TABLE 3.
Genetic diagnosis of familial hypercholesterolemia in Hong Kong.
| Case numbers | Age | Male | Diagnosis criteria | Genotyping | Main Findings | References |
| 30 | 42 (11–80 | 17 (56.7%) | (1) Fasting plasma total cholesterol levels >7.5 mmol/L in adults (>6.5 mmol/L in individuals younger than 16 years) and having normal fasting plasma triglyceride levels, and (2) presence of tendon xanthomata in proband or first degree relative, or other family members having raised LDL-C inherited in a dominant pattern. | DNA sequencing for the promoter and 18 coding exons of the LDLR gene | LDLR mutations were diagnosed in 21 patients (70.0%).

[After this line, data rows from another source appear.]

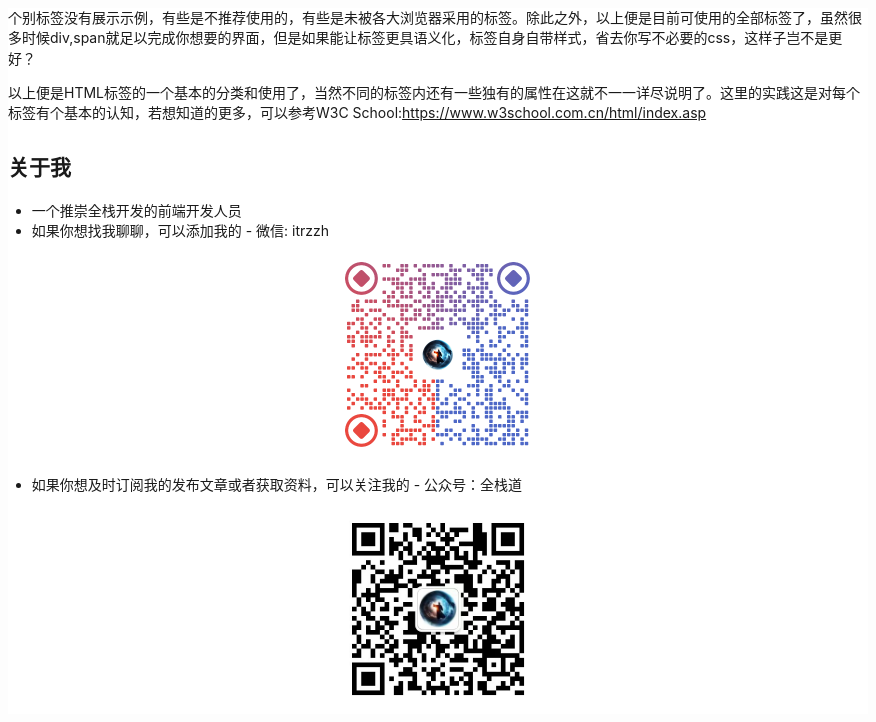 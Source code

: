 个别标签没有展示示例，有些是不推荐使用的，有些是未被各大浏览器采用的标签。除此之外，以上便是目前可使用的全部标签了，虽然很多时候div,span就足以完成你想要的界面，但是如果能让标签更具语义化，标签自身自带样式，省去你写不必要的css，这样子岂不是更好？

以上便是HTML标签的一个基本的分类和使用了，当然不同的标签内还有一些独有的属性在这就不一一详尽说明了。这里的实践这是对每个标签有个基本的认知，若想知道的更多，可以参考W3C School:https://www.w3school.com.cn/html/index.asp

## 关于我
* 一个推崇全栈开发的前端开发人员
* 如果你想找我聊聊，可以添加我的 - 微信: itrzzh
<div style="text-align: center"><img src="../../images/微信号.png" style="max-height: 200px;width: auto;"></div>

* 如果你想及时订阅我的发布文章或者获取资料，可以关注我的 - 公众号：全栈道
<div style="text-align: center"><img src="../../images/公众号.jpg" style="max-height: 200px;width: auto;"></div>
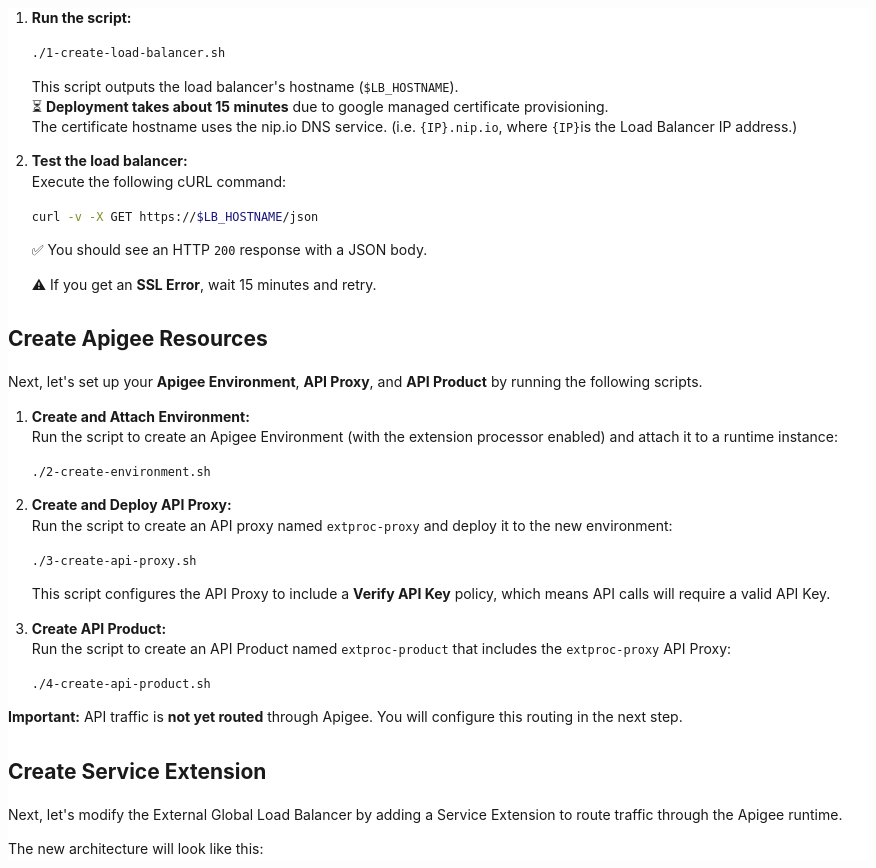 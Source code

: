 1.  **Run the script:**
    ```bash
    ./1-create-load-balancer.sh
    ```
    This script outputs the load balancer's hostname (`$LB_HOSTNAME`).<br />
    ⏳ **Deployment takes about 15 minutes** due to google managed certificate provisioning. <br />
    The certificate hostname uses the nip.io DNS service. (i.e. `{IP}.nip.io`, where `{IP}`is the Load Balancer IP address.)<br />
2.  **Test the load balancer:**  
    Execute the following cURL command:
    ```bash
    curl -v -X GET https://$LB_HOSTNAME/json
    ```
    ✅ You should see an HTTP `200` response with a JSON body.

    ⚠️ If you get an **SSL Error**, wait 15 minutes and retry.

## Create Apigee Resources

Next, let's set up your **Apigee Environment**, **API Proxy**, and **API Product** by running the following scripts.

1.  **Create and Attach Environment:**  
    Run the script to create an Apigee Environment (with the extension processor enabled) and attach it to a runtime instance:
    ```bash
    ./2-create-environment.sh
    ```

2.  **Create and Deploy API Proxy:**  
    Run the script to create an API proxy named `extproc-proxy` and deploy it to the new environment:
    ```bash
    ./3-create-api-proxy.sh
    ```
    This script configures the API Proxy to include a **Verify API Key** policy, which means API calls will require a valid API Key.<br />

3.  **Create API Product:**  
    Run the script to create an API Product named `extproc-product` that includes the `extproc-proxy` API Proxy:
    ```bash
    ./4-create-api-product.sh
    ```

**Important:** API traffic is **not yet routed** through Apigee. You will configure this routing in the next step.

## Create Service Extension

Next, let's modify the External Global Load Balancer by adding a Service Extension to route traffic through the Apigee runtime.

The new architecture will look like this:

For the 9 clinically diagnosed FH patients with no detectable LDLR gene mutations, there was also no APOB R3500Q mutation detected. | Mak et al., 1998 |
| 94 | 51.9 | 42 (44.7%) | Dutch Lipid Clinic Network criteria | Sanger sequencing for LDLR, APOB, or PCSK9 genes | Single mutation was detected in 54 probands (57.4%), including 51 in LDLR and 3 in APOB. | Tan et al., 2018 |
| 96 | 51.7 | 43 (44.8%) | Clinical diagnosis of FH or severe hypercholesterolemia | Family based cascade screening incorporating genetic testing | Forty-two distinct mutations were identified in 67% of the index FH cases. The majority of causative mutations were in LDLR. | Chan et al., 2019 |
APOB, apolipoprotein B; DNA, deoxyribonucleic acid; LDL-C, low-density lipoprotein cholesterol; LDLR, low-density lipoprotein receptor; PCSK9, proprotein convertase subtilisin/kexin type 9; MLPA.